On June 5, 2006, KFOR-TV began producing a half-hour weeknight 9:00 p.m. newscast for KAUT-TV (which competes against Fox affiliate KOKH-TV's hour-long newscast that debuted in May 1996); a two-hour extension of the station's weekday morning newscast debuted on KAUT on September 8, 2008. On July 12, 2009 starting with its 10:00 p.m. newscast, KFOR became the first commercial television station in the Oklahoma City market to begin broadcasting its local newscasts in high definition (it also upgraded its severe weather ticker to be overlaid on HD programming without having to downconvert the content to standard definition); the Is This a Great State or What? segments began to be produced in HD that January. On September 7, 2011, KFOR-TV launched a half-hour 4:00 p.m. newscast that features an emphasis on viewer interaction through social media, mixing news, lifestyle and entertainment stories with trending stories on the internet and web videos. On August 27, 2012, KFOR expanded its weekday morning newscast to three hours, with the addition of an hour at 4:00 a.m. In April 2013, KFOR partnered with veteran storm chaser Reed Timmer to help supplement the station's storm chasing fleet, providing coverage of severe weather events.

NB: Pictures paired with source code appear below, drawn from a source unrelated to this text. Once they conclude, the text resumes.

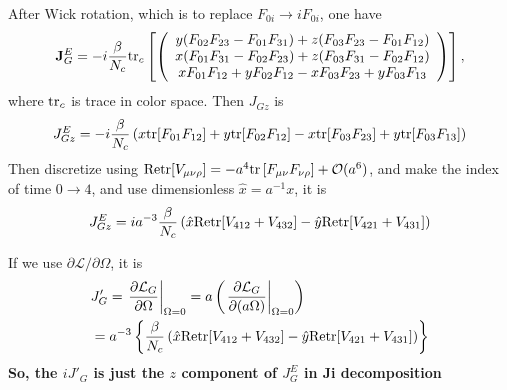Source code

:After Wick rotation, which is to replace $F_{0i}\to iF_{0i}$, one have
\begin{equation}
\begin{split}
&{\bf J}^E_G=-i\frac{\beta}{N_c}{\rm tr}_c\left[\left(\begin{array}{c}
y(F_{02}F_{23}-F_{01}F_{31})+z(F_{03}F_{23}-F_{01}F_{12})\\
x(F_{01}F_{31}-F_{02}F_{23})+z(F_{03}F_{31}-F_{02}F_{12})\\
x F_{01}F_{12}+yF_{02}F_{12}-xF_{03}F_{23}+yF_{03}F_{13} \end{array}\right)\right],\\
\end{split}
\end{equation}
where ${\rm tr}_c$ is trace in color space. Then $J_{Gz}$ is
\begin{equation}
\begin{split}
&J^E_{Gz}=-i\frac{\beta}{N_c}\left(x {\rm tr}[F_{01}F_{12}]+y{\rm tr}[F_{02}F_{12}]-x{\rm tr}[F_{03}F_{23}]+y{\rm tr}[F_{03}F_{13}]\right)\\
\end{split}
\end{equation}
Then discretize using ${\rm Retr}[V_{\mu\nu\rho}]=-a^4{\rm tr}\left[F_{\mu\nu}F_{\nu\rho}\right]+\mathcal{O}(a^6)$, and make the index of time $0\to 4$, and use dimensionless $\hat{x}=a^{-1}x$, it is\textcolor[rgb]{0,0,1}{
\begin{equation}
\begin{split}
&J^E_{Gz}=ia^{-3}\frac{\beta}{N_c}\left(\hat{x} {\rm Retr}[V_{412}+V_{432}]-\hat{y}{\rm Retr}[V_{421}+V_{431}]\right)\\
\end{split}
\end{equation}
}

If we use $\partial \mathcal{L}/\partial \Omega $, it is
\begin{equation}
\begin{split}
&J'_{G}=\left.\frac{\partial\mathcal{L}_G}{\partial\Omega}\right|_{\Omega=0}=a\left(\left.\frac{\partial\mathcal{L}_G}{\partial(a\Omega)}\right|_{\Omega=0}\right)\\
&=a^{-3}\left\{\frac{\beta}{N_c}\left(\hat{x} {\rm Retr}[V_{412}+V_{432}]-\hat{y}{\rm Retr}[V_{421}+V_{431}]\right)\right\}\\
\end{split}
\end{equation}
\textbf{So, the $iJ'_G$ is just the $z$ component of $J_G^E$ in Ji decomposition~\cite{AngularMomentum}}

Notable current on-air staff
- Linda Cavanaugh – anchor; also reporter
- Kevin Ogle – anchor; also reporter and statewide newsreader
- Reed Timmer – storm chaser
- Kirk Humphreys – commentator
- Marianne Rafferty - anchor
- Mike Morgan - meteorologist
Notable former on-air staff
- Bob Barry, Jr. – sports director; also Friday Night Heroes and Friday Sports Overtime host (1982–2015; deceased)
- Bob Barry, Sr. – sports anchor (1966–2008; concurrently worked as the radio announcer for University of Oklahoma basketball and football until shortly before his 2011 death)
- Brad Edwards – anchor/investigative reporter (1973–2006; deceased)
- Mary Hart – co-host of Dannysday (1976–1980; later anchor of the syndicated entertainment program Entertainment Tonight from 1982 to 2011)
- David Payne – meteorologist/storm chaser (1993–2012; now chief meteorologist at KWTV-DT)
- Harry Volkman – meteorologist, known for being also the first to broadcast a tornado warning (1949–1954; later at WBBM-TV, WGN-TV and WFLD-TV in Chicago; deceased)
Out-of-market cable coverage
The station is carried on cable providers throughout much of the western and southern portions of the state including areas within the Lawton and Ada-Sherman markets (on Fidelity Communications and Cable One, respectively), which both have NBC affiliates serving their respective regions (KFDX-TV and KTEN). It is also available in areas as far away as Guymon, which is part of the Amarillo market and Idabel, which is part of the Shreveport-Texarkana market.